**TASK STATEMENT**
Could you give back exactly the lines below from the one with "#Given a directed" through the one with "- Go to the", without a single picture?

───── INFORMATION SHOWN

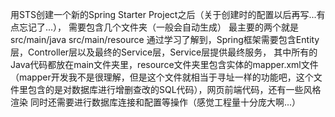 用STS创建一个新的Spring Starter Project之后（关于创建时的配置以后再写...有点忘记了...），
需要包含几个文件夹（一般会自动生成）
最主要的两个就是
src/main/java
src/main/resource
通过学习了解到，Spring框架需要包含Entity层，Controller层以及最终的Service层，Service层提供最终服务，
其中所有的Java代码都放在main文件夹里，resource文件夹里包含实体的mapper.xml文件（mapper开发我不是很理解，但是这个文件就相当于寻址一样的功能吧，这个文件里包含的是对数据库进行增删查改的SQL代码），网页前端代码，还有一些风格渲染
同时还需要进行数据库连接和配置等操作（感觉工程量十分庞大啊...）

──────────
───── INFORMATION SHOWN

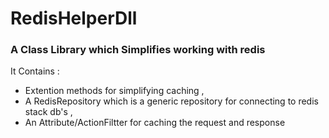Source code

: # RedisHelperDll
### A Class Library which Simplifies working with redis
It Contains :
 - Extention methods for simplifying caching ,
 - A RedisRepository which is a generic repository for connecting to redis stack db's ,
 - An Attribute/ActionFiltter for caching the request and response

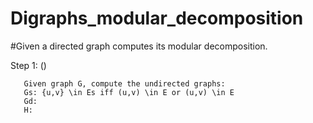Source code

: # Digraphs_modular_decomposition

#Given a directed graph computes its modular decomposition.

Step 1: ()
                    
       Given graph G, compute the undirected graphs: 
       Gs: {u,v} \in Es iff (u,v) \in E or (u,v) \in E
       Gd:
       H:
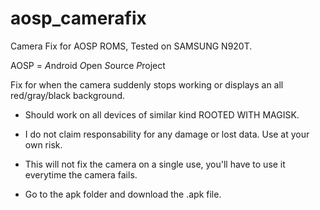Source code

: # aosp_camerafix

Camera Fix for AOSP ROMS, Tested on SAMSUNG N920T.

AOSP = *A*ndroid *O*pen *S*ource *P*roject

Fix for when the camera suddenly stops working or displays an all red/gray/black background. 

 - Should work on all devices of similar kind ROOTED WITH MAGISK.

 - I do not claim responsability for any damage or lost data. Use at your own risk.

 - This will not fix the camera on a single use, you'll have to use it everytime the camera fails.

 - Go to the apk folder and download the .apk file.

──────────
───── INFORMATION SHOWN

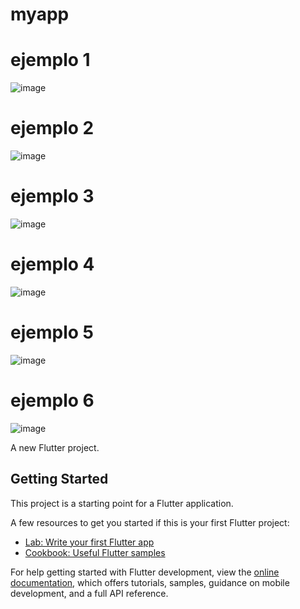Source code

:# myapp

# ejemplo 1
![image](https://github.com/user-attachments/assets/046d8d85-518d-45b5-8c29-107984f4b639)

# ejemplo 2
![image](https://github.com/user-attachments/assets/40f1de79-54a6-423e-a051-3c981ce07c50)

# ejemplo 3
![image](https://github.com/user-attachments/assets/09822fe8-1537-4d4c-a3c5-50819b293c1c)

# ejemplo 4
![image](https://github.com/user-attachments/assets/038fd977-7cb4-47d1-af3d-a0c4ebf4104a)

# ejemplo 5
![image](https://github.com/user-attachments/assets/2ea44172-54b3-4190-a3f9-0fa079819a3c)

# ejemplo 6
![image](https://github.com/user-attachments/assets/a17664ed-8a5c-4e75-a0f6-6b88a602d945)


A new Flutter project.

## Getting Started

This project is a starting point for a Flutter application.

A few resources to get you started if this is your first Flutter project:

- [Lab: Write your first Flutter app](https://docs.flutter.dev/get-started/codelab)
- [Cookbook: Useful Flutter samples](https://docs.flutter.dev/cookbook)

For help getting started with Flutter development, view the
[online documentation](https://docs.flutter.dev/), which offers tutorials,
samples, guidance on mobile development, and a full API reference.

──────────

**SOLUTION**
#Given a directed graph computes its modular decomposition.

Step 1: ()
                    
       Given graph G, compute the undirected graphs: 
       Gs: {u,v} \in Es iff (u,v) \in E or (u,v) \in E
       Gd:
       H:
Source code

: # aosp_camerafix

Camera Fix for AOSP ROMS, Tested on SAMSUNG N920T.

AOSP = *A*ndroid *O*pen *S*ource *P*roject

Fix for when the camera suddenly stops working or displays an all red/gray/black background. 

 - Should work on all devices of similar kind ROOTED WITH MAGISK.

 - I do not claim responsability for any damage or lost data. Use at your own risk.

 - This will not fix the camera on a single use, you'll have to use it everytime the camera fails.

 - Go to the apk folder and download the .apk file.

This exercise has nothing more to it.